UMGF Failed to reproduce the results

Thank you for your released codes. I tried to follow your instruction to train the model but I cannot reproduce your reported results in the paper. The F1 score on Twitter 15 and Twitter 17 datasets I got is shown as follows:

I have tried to run the do_test command but the F1 score does not change significantly. Moreover, I have run the experiment over 5 times on each dataset but didn't find a significant difference in the score. Do you have any suggestions?

Jan 05 '22 08:01 wangxinyu0922

Thank you for your questions.

I conduct experiments on such hardware conditions: maybe the difference of hardware lead to the gap of results?
Have you tried the checkpoint of twitter2015 I provided to evaluate? I checked it again just now and get the following result:

Jan 05 '22 09:01 TransformersWsz

My CUDA version and driver version is identical to yours. I tried your checkpoint and the score is identical to yours (by the way, the model is saved in cuda:3. It is not good). However, I have no idea how to train such a model. Moreover, could you provide a model for twitter 17?

Jan 06 '22 02:01 wangxinyu0922

I have retrained the model of twitter2017 following the instructions of README.md and get the following result:

2022-01-08-15-37-31-image

Do you keep the same hyperparameters with mine?

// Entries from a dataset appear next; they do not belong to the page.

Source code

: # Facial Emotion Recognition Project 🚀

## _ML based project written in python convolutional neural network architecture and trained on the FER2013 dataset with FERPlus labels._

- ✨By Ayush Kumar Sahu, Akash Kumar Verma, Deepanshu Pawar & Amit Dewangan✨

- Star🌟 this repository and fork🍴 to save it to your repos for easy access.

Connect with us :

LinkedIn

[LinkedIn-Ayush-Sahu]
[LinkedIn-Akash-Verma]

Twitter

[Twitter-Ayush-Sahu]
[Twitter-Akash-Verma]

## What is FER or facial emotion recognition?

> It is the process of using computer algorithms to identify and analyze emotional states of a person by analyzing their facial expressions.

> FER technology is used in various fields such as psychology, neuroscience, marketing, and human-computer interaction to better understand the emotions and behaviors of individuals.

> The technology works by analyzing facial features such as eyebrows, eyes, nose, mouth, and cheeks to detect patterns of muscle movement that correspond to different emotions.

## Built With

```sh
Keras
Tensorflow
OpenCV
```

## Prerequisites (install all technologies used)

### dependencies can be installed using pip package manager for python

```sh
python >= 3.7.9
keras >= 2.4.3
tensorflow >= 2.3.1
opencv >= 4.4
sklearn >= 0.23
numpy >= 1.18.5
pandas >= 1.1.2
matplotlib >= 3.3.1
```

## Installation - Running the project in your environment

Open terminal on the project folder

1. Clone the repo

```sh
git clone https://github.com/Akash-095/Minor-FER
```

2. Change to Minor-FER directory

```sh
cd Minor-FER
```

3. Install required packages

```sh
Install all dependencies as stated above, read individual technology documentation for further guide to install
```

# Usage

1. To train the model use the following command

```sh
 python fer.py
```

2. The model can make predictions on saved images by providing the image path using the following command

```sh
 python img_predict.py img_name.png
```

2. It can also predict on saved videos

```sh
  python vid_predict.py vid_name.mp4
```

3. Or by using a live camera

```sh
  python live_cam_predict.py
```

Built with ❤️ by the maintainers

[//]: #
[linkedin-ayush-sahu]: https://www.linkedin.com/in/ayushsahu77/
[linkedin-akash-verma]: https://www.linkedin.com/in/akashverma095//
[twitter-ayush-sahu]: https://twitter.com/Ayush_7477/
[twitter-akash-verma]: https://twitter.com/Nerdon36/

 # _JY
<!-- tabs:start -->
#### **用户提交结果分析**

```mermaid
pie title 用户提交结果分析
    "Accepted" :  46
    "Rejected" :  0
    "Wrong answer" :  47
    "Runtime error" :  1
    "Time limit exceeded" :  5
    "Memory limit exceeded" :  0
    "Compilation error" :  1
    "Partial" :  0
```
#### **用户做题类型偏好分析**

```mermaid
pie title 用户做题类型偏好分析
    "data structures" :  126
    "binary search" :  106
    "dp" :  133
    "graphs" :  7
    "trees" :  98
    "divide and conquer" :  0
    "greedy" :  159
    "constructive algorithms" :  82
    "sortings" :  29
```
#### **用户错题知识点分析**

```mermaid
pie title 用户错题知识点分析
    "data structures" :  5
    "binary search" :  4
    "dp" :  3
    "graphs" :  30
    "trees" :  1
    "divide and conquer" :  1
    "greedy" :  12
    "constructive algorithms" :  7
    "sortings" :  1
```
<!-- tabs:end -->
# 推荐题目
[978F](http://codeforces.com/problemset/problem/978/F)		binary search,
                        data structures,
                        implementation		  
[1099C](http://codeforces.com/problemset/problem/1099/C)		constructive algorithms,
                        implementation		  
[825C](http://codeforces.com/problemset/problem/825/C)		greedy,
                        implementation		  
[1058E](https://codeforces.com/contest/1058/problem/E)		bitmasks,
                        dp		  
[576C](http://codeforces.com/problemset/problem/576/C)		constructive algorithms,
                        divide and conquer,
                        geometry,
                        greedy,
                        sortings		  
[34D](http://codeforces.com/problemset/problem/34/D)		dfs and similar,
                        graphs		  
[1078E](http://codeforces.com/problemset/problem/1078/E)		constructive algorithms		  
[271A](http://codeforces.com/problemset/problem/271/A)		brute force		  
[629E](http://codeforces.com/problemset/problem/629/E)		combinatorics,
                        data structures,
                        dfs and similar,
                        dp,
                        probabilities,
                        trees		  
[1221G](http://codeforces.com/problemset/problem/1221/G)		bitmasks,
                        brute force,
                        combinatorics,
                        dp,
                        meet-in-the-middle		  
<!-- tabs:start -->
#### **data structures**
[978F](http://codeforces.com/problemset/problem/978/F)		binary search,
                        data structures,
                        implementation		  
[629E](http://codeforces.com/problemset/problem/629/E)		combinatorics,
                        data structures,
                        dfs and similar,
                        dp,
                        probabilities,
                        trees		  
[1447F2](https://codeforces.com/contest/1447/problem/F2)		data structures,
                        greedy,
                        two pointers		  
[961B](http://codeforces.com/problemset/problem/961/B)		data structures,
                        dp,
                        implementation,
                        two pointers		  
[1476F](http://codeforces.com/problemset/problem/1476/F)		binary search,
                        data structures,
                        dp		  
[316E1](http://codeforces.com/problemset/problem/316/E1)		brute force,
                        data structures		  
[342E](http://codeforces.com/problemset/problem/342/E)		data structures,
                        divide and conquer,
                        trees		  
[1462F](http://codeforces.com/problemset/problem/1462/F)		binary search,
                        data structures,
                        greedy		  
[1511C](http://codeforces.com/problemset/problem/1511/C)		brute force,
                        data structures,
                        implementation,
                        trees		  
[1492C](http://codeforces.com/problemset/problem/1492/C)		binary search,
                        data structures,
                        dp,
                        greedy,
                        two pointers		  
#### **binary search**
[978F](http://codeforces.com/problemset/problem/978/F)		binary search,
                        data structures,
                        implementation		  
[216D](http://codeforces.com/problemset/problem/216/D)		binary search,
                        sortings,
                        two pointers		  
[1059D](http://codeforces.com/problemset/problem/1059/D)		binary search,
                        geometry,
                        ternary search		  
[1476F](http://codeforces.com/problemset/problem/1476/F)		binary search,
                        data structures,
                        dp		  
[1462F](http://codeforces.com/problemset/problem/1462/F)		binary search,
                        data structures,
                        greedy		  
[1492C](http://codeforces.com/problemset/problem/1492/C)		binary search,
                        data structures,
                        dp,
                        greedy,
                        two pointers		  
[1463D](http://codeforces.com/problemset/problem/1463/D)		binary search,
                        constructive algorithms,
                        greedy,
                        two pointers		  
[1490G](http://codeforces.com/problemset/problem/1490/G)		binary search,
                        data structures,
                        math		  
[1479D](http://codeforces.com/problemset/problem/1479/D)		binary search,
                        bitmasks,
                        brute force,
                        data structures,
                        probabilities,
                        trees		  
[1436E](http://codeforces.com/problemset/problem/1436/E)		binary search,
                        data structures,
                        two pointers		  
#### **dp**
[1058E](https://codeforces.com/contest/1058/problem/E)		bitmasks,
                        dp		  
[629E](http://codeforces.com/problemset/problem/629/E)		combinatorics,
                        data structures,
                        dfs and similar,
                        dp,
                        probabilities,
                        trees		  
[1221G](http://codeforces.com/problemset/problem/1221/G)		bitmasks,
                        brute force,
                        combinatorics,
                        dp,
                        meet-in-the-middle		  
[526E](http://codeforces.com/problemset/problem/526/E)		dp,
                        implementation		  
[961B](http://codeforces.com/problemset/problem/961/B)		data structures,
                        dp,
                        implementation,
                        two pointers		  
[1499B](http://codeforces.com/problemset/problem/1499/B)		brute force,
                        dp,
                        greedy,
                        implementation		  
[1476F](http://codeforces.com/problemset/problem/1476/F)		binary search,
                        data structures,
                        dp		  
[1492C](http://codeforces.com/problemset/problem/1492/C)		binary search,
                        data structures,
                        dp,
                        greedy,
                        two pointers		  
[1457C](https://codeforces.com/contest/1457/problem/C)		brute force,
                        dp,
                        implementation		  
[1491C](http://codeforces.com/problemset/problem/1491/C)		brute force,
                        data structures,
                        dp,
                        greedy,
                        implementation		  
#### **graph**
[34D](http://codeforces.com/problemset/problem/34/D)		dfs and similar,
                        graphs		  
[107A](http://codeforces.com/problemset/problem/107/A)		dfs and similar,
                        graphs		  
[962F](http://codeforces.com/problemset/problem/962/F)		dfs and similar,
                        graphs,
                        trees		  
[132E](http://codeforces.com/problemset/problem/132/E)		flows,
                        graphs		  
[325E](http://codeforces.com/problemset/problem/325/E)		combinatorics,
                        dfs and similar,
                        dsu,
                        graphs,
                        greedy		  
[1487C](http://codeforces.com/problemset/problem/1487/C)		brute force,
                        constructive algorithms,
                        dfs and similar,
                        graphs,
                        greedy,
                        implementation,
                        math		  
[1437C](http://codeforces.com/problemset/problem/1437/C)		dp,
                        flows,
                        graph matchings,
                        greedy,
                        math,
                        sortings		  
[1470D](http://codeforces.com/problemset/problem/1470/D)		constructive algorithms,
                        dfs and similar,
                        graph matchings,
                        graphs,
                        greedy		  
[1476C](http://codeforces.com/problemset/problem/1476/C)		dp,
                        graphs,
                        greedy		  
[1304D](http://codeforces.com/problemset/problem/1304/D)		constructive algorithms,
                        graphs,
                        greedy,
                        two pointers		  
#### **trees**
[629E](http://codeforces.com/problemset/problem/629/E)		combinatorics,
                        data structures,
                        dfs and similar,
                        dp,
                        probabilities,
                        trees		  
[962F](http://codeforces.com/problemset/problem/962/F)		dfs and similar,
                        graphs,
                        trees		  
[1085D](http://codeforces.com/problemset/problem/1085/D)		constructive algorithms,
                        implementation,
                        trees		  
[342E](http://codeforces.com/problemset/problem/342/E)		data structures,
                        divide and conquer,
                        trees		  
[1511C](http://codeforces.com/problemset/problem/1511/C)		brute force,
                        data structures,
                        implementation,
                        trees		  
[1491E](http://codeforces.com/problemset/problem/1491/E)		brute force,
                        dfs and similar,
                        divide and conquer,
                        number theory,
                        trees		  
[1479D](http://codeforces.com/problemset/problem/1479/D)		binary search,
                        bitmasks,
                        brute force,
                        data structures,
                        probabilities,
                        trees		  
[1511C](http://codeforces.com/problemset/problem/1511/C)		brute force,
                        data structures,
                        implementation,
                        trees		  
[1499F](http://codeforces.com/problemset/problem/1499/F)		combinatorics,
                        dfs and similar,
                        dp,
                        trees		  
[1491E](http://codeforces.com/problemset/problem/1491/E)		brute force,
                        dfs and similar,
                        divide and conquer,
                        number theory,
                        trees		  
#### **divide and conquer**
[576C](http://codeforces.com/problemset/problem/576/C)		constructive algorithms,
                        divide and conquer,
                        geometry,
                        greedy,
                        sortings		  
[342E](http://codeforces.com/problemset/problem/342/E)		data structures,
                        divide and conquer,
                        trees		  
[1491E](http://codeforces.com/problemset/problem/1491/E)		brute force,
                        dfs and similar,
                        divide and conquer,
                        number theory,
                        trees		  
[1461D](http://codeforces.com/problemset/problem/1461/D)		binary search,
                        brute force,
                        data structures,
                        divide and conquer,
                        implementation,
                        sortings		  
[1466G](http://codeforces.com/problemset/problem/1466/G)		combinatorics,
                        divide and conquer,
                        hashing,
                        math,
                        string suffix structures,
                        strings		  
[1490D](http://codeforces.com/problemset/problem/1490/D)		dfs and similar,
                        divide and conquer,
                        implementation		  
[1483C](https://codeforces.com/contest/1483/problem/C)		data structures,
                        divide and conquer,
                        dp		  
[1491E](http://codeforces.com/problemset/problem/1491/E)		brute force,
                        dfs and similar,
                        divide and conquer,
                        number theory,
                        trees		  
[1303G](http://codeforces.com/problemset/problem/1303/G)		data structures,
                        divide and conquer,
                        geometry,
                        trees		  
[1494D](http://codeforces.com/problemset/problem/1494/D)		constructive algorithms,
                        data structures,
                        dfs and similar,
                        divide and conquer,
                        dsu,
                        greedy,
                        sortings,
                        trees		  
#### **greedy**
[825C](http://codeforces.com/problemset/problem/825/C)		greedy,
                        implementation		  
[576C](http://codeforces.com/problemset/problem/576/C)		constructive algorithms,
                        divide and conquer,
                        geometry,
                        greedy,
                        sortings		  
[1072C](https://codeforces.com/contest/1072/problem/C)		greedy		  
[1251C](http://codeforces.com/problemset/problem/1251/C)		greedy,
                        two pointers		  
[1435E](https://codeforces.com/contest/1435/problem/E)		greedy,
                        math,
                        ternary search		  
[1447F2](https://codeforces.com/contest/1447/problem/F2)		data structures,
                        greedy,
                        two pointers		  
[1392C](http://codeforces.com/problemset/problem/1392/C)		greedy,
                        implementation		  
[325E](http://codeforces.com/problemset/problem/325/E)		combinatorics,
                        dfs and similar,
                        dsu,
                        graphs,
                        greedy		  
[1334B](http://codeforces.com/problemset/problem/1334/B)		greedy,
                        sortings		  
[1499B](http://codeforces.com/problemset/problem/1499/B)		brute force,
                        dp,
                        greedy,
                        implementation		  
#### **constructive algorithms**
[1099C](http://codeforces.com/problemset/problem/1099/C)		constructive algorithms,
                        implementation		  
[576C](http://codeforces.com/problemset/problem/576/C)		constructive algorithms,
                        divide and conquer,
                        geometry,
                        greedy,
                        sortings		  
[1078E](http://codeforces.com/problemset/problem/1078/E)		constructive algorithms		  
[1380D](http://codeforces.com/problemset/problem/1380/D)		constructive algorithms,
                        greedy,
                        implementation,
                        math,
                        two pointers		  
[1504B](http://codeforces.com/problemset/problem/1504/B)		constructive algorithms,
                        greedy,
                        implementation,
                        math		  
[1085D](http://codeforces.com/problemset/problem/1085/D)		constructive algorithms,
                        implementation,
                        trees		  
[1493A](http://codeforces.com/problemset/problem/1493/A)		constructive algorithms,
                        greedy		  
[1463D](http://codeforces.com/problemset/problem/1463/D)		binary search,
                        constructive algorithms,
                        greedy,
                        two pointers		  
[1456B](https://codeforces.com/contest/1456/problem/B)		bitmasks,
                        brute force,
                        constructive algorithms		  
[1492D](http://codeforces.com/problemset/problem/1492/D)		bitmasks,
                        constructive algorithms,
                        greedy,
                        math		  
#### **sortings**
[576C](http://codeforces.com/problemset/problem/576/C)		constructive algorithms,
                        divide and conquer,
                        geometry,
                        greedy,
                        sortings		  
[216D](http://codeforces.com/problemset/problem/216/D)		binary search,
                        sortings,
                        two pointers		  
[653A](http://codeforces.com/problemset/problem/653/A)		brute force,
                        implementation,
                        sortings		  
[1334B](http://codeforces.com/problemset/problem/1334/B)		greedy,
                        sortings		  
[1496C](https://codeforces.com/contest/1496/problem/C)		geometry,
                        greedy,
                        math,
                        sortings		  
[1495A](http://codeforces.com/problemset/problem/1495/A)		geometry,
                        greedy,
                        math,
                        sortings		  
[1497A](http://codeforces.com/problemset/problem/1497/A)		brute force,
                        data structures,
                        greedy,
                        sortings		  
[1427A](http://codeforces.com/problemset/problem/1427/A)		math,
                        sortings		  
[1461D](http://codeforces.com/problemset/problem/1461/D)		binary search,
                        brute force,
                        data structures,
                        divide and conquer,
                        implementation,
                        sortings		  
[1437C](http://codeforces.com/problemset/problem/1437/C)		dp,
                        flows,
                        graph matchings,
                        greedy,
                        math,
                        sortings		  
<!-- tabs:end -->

I have updated README.md where checkpoint of twitter2017 is provided.
Other minor updates:
1. alter MISC type in twitter2017(./my_data/twitter2017) with OTHER to keep consistent with twitter2015
2. replace the broken images of twitter2017 with a specific image as descripted in our paper and update the link of twitter2017_img.tar.gz
3. add tqdm dependency in README.md:Install
4. add some insignificant changes to ddp_mmner.py

Jan 08 '22 10:01 TransformersWsz